Die Klägerin und der Beigeladene zu 1) erhoben Widerspruch. Der Beigeladene zu 1) sei als Nachunternehmer der Klägerin beschäftigt. Sie habe zusammen mit einer anderen Firma als Arbeitsgemeinschaft die Aufgabe, von anderen erbrachte und abgerechnete Trockenbauleistungen auf inhaltliche Richtigkeit zu überprüfen. Dieser Teil des Auftrags sei als Untergewerk auf den Beigeladenen zu 1) übertragen worden, der ihn selbständig und in eigener Verantwortung ausführe. Nach dem Rahmenvertrag sei der Beigeladene zu 1) völlig frei darin, einzelne Projektvereinbarungen abzuschließen. Er sei nicht in den Betrieb der Klägerin eingegliedert, verfüge dort nicht über einen festen Arbeitsplatz und werde nicht in Dienstpläne eingeteilt. Er erhalte keine Weisungen und benutze seine eigenen Arbeitsmittel.

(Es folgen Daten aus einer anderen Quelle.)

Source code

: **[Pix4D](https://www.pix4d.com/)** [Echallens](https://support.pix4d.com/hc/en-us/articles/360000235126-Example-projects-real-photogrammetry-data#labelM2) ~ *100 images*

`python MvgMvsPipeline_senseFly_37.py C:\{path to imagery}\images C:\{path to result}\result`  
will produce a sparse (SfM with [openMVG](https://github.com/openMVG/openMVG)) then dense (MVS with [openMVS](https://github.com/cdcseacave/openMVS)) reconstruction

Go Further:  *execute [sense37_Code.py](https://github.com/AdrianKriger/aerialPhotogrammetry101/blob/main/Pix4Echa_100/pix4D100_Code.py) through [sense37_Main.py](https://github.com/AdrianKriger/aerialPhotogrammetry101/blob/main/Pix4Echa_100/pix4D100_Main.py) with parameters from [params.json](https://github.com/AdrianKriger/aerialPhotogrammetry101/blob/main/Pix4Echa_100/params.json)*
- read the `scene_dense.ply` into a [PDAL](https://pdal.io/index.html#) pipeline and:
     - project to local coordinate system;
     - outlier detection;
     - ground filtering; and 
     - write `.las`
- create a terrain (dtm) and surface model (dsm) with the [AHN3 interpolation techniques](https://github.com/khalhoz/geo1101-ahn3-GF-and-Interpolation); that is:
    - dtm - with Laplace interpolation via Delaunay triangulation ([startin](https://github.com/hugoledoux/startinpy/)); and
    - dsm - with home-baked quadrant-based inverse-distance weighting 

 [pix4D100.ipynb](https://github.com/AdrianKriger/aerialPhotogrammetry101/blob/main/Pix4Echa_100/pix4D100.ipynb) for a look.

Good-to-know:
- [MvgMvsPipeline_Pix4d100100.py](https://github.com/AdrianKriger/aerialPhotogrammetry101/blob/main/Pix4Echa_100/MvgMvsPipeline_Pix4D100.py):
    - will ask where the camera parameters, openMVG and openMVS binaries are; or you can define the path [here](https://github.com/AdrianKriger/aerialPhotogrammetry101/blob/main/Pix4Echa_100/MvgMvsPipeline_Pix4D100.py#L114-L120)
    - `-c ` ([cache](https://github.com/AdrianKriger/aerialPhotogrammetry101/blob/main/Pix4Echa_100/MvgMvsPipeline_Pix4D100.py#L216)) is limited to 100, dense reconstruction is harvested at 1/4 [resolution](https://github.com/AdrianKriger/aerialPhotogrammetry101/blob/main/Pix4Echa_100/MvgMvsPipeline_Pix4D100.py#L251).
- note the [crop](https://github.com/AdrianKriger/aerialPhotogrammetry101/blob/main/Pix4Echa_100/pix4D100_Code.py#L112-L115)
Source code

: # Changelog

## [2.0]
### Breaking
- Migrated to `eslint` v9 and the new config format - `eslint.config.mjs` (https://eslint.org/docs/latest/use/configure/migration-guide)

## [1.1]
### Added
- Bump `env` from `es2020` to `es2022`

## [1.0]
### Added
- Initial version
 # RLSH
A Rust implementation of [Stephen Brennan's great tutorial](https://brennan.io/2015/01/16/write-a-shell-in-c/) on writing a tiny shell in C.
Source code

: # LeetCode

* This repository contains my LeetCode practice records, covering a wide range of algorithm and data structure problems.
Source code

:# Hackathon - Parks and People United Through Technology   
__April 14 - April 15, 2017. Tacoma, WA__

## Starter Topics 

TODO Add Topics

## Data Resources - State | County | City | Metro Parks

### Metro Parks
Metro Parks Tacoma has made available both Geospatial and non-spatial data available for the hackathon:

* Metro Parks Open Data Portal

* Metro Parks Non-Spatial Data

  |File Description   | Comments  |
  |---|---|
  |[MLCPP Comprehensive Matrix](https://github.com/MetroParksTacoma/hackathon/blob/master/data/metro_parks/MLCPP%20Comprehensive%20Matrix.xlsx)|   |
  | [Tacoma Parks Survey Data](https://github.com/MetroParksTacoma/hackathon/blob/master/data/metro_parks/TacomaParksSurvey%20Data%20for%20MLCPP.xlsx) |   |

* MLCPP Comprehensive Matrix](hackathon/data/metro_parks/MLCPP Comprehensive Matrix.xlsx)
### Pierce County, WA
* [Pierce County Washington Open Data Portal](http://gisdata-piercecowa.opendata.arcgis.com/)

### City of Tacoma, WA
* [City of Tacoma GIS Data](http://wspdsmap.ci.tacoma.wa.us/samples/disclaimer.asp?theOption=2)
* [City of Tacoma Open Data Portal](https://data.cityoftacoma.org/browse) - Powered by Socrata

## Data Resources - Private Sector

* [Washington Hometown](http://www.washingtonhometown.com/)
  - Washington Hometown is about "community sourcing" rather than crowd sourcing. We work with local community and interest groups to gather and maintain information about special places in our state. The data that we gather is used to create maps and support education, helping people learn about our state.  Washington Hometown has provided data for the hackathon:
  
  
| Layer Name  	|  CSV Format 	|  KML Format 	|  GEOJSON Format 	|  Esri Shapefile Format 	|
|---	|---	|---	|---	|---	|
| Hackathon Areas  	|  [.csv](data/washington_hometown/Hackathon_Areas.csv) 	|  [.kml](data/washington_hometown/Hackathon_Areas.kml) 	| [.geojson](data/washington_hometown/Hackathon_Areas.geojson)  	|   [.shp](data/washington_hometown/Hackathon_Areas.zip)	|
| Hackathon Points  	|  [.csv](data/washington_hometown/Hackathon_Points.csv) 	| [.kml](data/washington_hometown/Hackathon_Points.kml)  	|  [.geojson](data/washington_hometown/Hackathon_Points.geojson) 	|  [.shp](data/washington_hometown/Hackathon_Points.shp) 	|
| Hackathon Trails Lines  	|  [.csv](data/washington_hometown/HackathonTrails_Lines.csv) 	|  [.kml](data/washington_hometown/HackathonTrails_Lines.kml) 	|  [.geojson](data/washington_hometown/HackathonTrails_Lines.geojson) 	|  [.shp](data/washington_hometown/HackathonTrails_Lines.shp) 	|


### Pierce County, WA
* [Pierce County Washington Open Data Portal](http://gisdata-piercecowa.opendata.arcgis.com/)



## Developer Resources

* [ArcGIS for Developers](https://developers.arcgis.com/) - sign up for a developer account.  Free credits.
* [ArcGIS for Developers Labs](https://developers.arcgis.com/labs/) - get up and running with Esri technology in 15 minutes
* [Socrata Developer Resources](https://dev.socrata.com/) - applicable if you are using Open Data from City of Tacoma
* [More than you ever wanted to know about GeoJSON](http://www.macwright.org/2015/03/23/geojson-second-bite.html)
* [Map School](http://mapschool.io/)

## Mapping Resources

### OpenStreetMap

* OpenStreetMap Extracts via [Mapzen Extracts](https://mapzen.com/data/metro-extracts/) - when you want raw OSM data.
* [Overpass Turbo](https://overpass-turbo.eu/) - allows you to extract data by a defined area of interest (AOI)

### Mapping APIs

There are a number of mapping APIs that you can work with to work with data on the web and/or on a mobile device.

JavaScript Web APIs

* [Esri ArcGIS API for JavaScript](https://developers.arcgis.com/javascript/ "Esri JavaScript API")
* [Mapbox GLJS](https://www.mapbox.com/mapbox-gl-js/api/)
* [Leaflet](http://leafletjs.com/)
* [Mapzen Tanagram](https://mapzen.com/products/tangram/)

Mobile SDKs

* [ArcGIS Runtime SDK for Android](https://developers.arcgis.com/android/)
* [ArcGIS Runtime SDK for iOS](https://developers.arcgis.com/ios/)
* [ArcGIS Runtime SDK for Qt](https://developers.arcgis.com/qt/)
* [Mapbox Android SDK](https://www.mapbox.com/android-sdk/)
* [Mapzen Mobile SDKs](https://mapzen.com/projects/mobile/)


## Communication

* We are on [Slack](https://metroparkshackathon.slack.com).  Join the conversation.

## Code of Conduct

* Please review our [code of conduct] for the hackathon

Die Beklagte wies die Widersprüche durch Widerspruchsbescheid vom 28. Oktober 2016 zurück. Maßgebend für die Abgrenzung von Beschäftigung und Selbständigkeit seien in erster Linie die tatsächlichen Umstände der Leistungserbringung. Die der Tätigkeit zugrunde liegenden Verträge würden keine konkreten Termine, Arbeitsleistungen oder Werke bezeichnen, so dass laufende Präzisierungen in Bezug auf die geschuldeten Leistungen erforderlich seien. Der Beigeladene zu 1) sei zur höchstpersönlichen Erbringung seiner Leistungen verpflichtet. Die Klägerin setze für gleichgelagerte Tätigkeiten auch abhängig Beschäftigte ein, ohne dass relevante Unterschiede in Bezug auf die Person des Beigeladenen zu 1) festgestellt werden könnten. Die eigenständige Ausübung der Tätigkeit begründe noch nicht die Annahme von Selbständigkeit. Flexiblen Arbeitszeiten und -orten komme immer geringere Bedeutung für die Begründung von Selbständigkeit zu, da durch die modernen Kommunikationsmöglichkeiten die Eingliederung in die betriebliche Organisation erhalten bleibe. Die benötigten Arbeitsmittel würden von der Klägerin zur Verfügung gestellt, deren gesamte Arbeitsorganisation darauf ausgerichtet sei, für ihre Kunden Planungs-, Entwicklungs-, Konstruktions- und Dokumentationsaufgaben unter Einsatz eigenen Personals durchzuführen. Der Beigeladene zu 1) trage wegen der erfolgsunabhängigen Vergütung kein Unternehmerrisiko. Es komme auch nicht auf seine individuelle Schutzbedürftigkeit an.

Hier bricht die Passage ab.